**What to do:**
Count how many lines below include the string "backend". Only that number should appear in the reply.

**Material to process:**

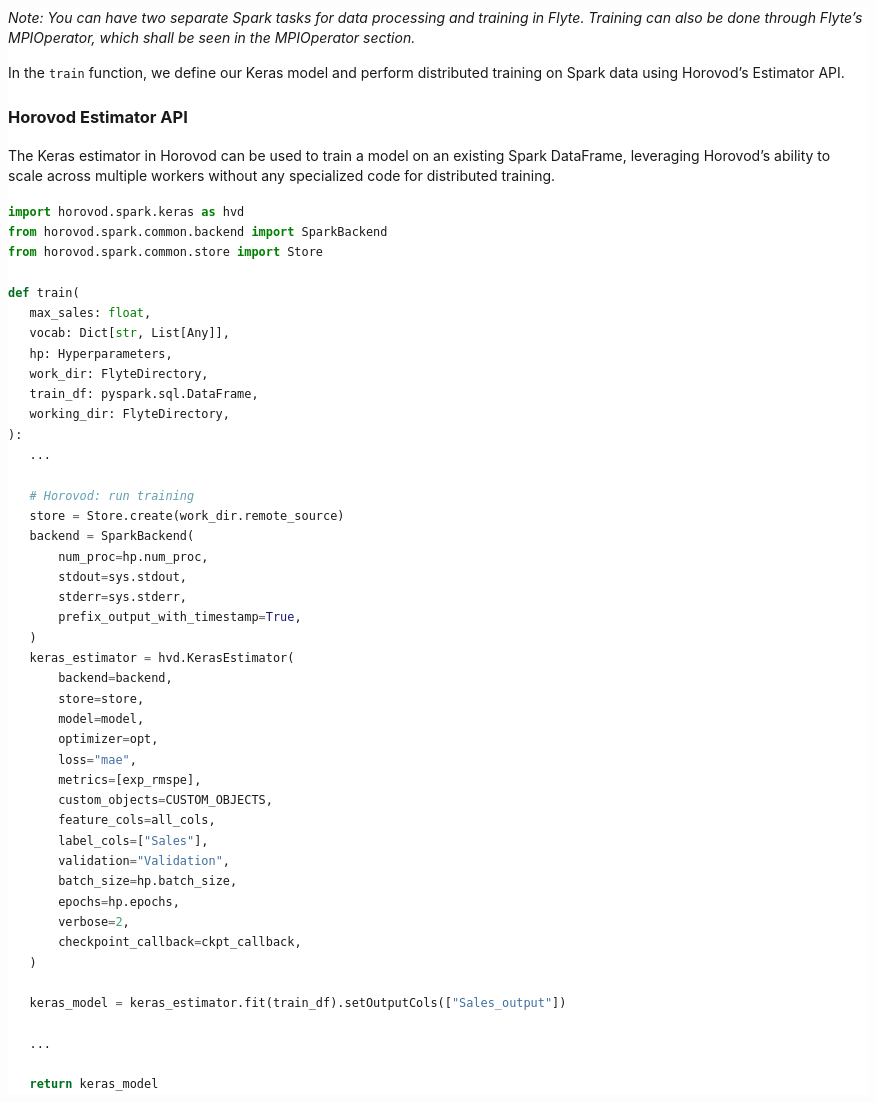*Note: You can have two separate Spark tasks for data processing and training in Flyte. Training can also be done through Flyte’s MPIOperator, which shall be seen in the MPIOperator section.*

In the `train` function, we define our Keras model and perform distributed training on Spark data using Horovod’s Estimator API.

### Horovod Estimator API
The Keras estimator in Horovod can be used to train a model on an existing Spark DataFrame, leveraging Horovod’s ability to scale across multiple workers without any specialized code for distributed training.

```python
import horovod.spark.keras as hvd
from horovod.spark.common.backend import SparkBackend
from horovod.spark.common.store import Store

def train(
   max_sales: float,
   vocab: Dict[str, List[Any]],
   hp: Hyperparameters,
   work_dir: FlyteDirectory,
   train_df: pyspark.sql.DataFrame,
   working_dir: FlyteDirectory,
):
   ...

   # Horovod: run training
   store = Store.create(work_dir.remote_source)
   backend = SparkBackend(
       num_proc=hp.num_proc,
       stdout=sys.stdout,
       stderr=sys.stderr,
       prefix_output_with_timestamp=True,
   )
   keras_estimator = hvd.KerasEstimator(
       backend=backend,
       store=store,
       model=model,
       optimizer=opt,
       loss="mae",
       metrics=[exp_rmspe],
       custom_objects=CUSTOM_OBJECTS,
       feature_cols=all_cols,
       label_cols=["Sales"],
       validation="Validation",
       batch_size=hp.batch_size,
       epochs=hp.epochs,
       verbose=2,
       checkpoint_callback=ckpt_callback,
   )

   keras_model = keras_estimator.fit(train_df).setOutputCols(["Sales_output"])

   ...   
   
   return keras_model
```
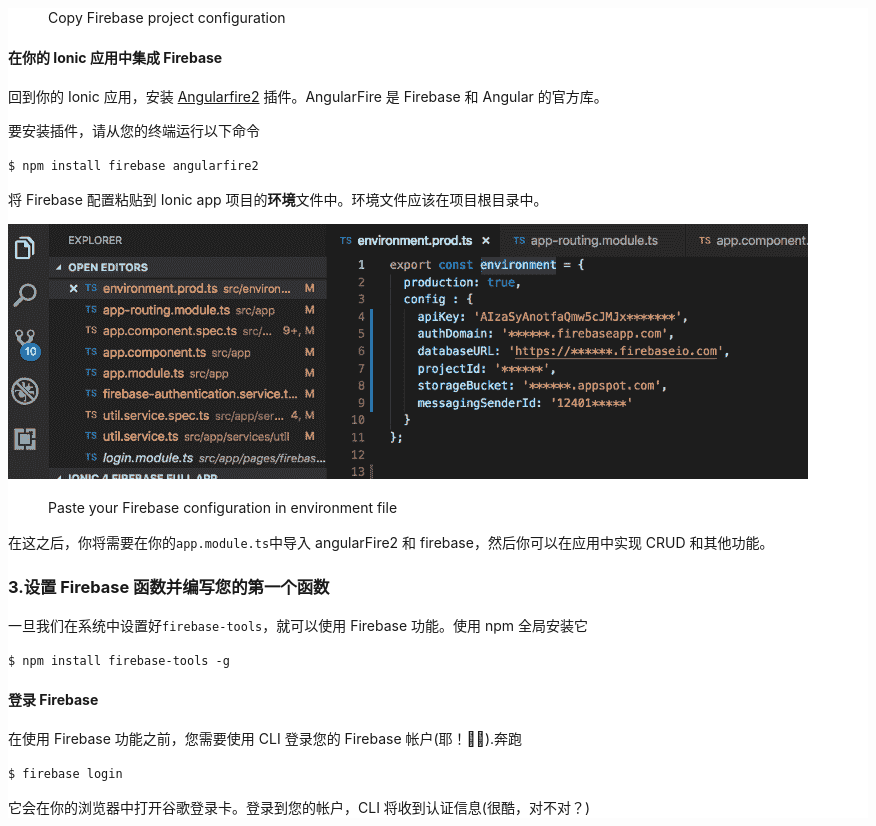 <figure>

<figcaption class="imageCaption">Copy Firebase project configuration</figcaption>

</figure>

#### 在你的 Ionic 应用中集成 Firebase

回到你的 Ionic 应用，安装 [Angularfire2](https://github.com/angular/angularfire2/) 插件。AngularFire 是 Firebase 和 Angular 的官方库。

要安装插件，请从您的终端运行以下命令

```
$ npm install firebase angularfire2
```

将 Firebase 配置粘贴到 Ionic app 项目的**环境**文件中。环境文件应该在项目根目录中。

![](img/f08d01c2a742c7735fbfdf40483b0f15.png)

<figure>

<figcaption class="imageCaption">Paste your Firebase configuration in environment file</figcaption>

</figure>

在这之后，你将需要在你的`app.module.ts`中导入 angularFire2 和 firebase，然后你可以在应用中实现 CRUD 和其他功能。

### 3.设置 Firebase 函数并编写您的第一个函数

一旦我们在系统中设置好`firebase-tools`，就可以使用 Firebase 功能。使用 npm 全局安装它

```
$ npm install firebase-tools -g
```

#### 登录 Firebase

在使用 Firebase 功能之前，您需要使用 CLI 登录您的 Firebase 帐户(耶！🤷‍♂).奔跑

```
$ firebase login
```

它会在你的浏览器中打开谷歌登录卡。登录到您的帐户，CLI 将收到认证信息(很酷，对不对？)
--
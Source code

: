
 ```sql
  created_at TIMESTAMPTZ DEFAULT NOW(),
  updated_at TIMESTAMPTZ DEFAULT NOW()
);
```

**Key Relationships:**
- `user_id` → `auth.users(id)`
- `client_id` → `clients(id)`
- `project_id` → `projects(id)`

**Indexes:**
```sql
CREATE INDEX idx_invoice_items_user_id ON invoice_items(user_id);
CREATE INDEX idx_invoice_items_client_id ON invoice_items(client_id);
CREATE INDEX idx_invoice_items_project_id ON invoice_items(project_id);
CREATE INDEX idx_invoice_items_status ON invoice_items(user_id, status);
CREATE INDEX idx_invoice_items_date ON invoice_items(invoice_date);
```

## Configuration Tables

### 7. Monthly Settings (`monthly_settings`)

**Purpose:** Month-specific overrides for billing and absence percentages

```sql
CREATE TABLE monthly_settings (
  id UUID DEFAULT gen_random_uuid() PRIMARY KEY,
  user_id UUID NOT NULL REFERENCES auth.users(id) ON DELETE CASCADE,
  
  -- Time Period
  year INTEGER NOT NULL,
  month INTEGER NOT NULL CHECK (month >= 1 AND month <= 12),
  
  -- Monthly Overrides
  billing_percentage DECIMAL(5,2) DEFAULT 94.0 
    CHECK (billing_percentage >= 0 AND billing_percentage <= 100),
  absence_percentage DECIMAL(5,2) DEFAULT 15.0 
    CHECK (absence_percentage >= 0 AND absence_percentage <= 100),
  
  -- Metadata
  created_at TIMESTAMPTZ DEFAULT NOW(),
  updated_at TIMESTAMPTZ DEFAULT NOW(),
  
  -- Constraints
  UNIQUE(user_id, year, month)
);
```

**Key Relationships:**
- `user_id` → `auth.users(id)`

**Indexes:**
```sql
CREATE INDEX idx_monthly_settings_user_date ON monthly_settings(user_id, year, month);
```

**Result of this exercise:**
3